▶ _To do_
What you return must match the entries exactly, except that the pictures are gone.

▶ _Information shown_
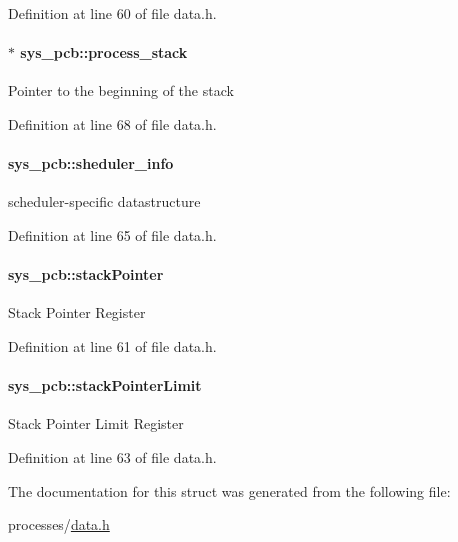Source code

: Definition at line 60 of file data.\+h.

\hypertarget{structsys__pcb_a9ae44700870c76d5517c239ed30f7be0}{}
\paragraph[{process\+\_\+stack}]{$\ast$ sys\+\_\+pcb\+::process\+\_\+stack}\label{structsys__pcb_a9ae44700870c76d5517c239ed30f7be0}
Pointer to the beginning of the stack 

Definition at line 68 of file data.\+h.

\hypertarget{structsys__pcb_a590605cd2630ebc18d854f668a0696f2}{}
\paragraph[{sheduler\+\_\+info}]{ sys\+\_\+pcb\+::sheduler\+\_\+info}\label{structsys__pcb_a590605cd2630ebc18d854f668a0696f2}
scheduler-\/specific datastructure 

Definition at line 65 of file data.\+h.

\hypertarget{structsys__pcb_a02da00ceff54f8cc4dba8cfdb92094f6}{}
\paragraph[{stack\+Pointer}]{ sys\+\_\+pcb\+::stack\+Pointer}\label{structsys__pcb_a02da00ceff54f8cc4dba8cfdb92094f6}
Stack Pointer Register 

Definition at line 61 of file data.\+h.

\hypertarget{structsys__pcb_a0321026d7029970d2a9e2bf3ffc31763}{}
\paragraph[{stack\+Pointer\+Limit}]{ sys\+\_\+pcb\+::stack\+Pointer\+Limit}\label{structsys__pcb_a0321026d7029970d2a9e2bf3ffc31763}
Stack Pointer Limit Register 

Definition at line 63 of file data.\+h.



The documentation for this struct was generated from the following file\+:\begin{DoxyCompactItemize}
\item 
processes/\hyperlink{data_8h}{data.\+h}\end{DoxyCompactItemize}
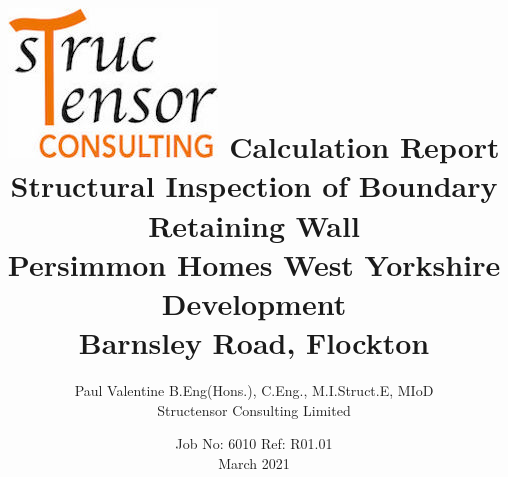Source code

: \renewcommand{\baselinestretch}{1}
\usepackage{lastpage}
\usepackage{fancyhdr}
\pagestyle{fancy}
\fancyhf{}
\renewcommand{\headrulewidth}{0pt} 
\geometry{a4paper,left=25mm, top=20mm}
\author{Paul Valentine B.Eng(Hons.), C.Eng., M.I.Struct.E, MIoD \\ Structensor Consulting Limited}
\title{\includegraphics[scale=0.50]{../images/structensor_logo}\bigbreak
\textbf{Calculation Report}\\ \bigbreak 
Structural Inspection of Boundary Retaining Wall \\
Persimmon Homes West Yorkshire Development \\
Barnsley Road, Flockton
\bigbreak}
\date{Job No: 6010 Ref: R01.01\\March 2021}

▶ _Answer to this exercise_
Source code

: Definition at line 60 of file data.\+h.

\hypertarget{structsys__pcb_a9ae44700870c76d5517c239ed30f7be0}{}
\paragraph[{process\+\_\+stack}]{$\ast$ sys\+\_\+pcb\+::process\+\_\+stack}\label{structsys__pcb_a9ae44700870c76d5517c239ed30f7be0}
Pointer to the beginning of the stack 

Definition at line 68 of file data.\+h.

\hypertarget{structsys__pcb_a590605cd2630ebc18d854f668a0696f2}{}
\paragraph[{sheduler\+\_\+info}]{ sys\+\_\+pcb\+::sheduler\+\_\+info}\label{structsys__pcb_a590605cd2630ebc18d854f668a0696f2}
scheduler-\/specific datastructure 

Definition at line 65 of file data.\+h.

\hypertarget{structsys__pcb_a02da00ceff54f8cc4dba8cfdb92094f6}{}
\paragraph[{stack\+Pointer}]{ sys\+\_\+pcb\+::stack\+Pointer}\label{structsys__pcb_a02da00ceff54f8cc4dba8cfdb92094f6}
Stack Pointer Register 

Definition at line 61 of file data.\+h.

\hypertarget{structsys__pcb_a0321026d7029970d2a9e2bf3ffc31763}{}
\paragraph[{stack\+Pointer\+Limit}]{ sys\+\_\+pcb\+::stack\+Pointer\+Limit}\label{structsys__pcb_a0321026d7029970d2a9e2bf3ffc31763}
Stack Pointer Limit Register 

Definition at line 63 of file data.\+h.



The documentation for this struct was generated from the following file\+:\begin{DoxyCompactItemize}
\item 
processes/\hyperlink{data_8h}{data.\+h}\end{DoxyCompactItemize}
Source code

: \renewcommand{\baselinestretch}{1}
\usepackage{lastpage}
\usepackage{fancyhdr}
\pagestyle{fancy}
\fancyhf{}
\renewcommand{\headrulewidth}{0pt} 
\geometry{a4paper,left=25mm, top=20mm}
\author{Paul Valentine B.Eng(Hons.), C.Eng., M.I.Struct.E, MIoD \\ Structensor Consulting Limited}
\title{\includegraphics[scale=0.50]{../images/structensor_logo}\bigbreak
\textbf{Calculation Report}\\ \bigbreak 
Structural Inspection of Boundary Retaining Wall \\
Persimmon Homes West Yorkshire Development \\
Barnsley Road, Flockton
\bigbreak}
\date{Job No: 6010 Ref: R01.01\\March 2021}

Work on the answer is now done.